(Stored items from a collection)
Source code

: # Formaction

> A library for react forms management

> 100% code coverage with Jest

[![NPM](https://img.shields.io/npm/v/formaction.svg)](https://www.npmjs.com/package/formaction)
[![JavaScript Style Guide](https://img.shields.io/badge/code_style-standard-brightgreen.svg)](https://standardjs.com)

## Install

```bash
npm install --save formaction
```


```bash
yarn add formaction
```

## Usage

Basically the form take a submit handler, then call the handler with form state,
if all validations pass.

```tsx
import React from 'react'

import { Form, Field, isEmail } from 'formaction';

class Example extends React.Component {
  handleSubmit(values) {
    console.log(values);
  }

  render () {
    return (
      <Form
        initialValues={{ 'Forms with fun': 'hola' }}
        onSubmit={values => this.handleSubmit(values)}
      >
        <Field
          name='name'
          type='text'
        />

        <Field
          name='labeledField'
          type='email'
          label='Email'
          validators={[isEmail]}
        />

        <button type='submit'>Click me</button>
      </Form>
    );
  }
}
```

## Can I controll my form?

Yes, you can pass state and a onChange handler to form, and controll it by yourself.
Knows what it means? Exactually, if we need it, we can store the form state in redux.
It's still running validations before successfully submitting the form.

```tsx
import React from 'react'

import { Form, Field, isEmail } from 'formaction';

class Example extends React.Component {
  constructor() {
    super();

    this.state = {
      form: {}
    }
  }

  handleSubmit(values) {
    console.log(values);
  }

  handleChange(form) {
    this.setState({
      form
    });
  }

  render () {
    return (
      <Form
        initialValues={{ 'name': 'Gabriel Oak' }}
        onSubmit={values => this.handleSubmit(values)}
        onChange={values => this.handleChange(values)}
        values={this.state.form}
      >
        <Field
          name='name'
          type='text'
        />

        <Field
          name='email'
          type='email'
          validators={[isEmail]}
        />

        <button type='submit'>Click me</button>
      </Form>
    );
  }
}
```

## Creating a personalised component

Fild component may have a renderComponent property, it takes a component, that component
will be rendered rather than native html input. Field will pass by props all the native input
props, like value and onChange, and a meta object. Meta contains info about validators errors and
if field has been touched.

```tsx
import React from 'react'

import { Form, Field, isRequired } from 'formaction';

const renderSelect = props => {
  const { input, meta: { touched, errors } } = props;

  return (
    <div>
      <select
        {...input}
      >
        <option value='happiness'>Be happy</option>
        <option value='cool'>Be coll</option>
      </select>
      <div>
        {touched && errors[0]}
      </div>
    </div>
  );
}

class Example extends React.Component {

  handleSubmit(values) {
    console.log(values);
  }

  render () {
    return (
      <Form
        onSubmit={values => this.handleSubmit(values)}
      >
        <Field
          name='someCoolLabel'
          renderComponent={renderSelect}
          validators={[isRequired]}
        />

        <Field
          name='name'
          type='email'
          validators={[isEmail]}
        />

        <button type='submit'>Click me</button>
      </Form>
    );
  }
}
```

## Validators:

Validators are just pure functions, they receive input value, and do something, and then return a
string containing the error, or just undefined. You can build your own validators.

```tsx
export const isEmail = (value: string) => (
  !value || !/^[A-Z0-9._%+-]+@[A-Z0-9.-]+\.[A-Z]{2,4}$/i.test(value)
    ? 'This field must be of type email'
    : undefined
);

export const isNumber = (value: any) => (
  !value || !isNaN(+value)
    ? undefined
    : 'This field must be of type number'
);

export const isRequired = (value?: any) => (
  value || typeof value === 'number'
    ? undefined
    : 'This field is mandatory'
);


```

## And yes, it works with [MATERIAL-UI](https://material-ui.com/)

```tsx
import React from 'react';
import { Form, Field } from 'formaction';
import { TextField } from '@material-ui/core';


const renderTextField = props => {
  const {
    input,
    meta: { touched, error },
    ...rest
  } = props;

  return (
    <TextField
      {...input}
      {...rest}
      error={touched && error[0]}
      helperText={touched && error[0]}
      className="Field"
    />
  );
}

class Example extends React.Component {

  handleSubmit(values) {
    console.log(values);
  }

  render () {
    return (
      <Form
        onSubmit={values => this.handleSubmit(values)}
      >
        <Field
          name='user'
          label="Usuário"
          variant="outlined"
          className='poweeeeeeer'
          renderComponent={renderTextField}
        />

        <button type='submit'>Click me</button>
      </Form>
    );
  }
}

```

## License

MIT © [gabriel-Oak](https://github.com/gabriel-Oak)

**TASK**
Return a copy of each line in the entries that contains "https".

**SOLUTION BELOW**
[![NPM](https://img.shields.io/npm/v/formaction.svg)](https://www.npmjs.com/package/formaction)
[![JavaScript Style Guide](https://img.shields.io/badge/code_style-standard-brightgreen.svg)](https://standardjs.com)
## And yes, it works with [MATERIAL-UI](https://material-ui.com/)
MIT © [gabriel-Oak](https://github.com/gabriel-Oak)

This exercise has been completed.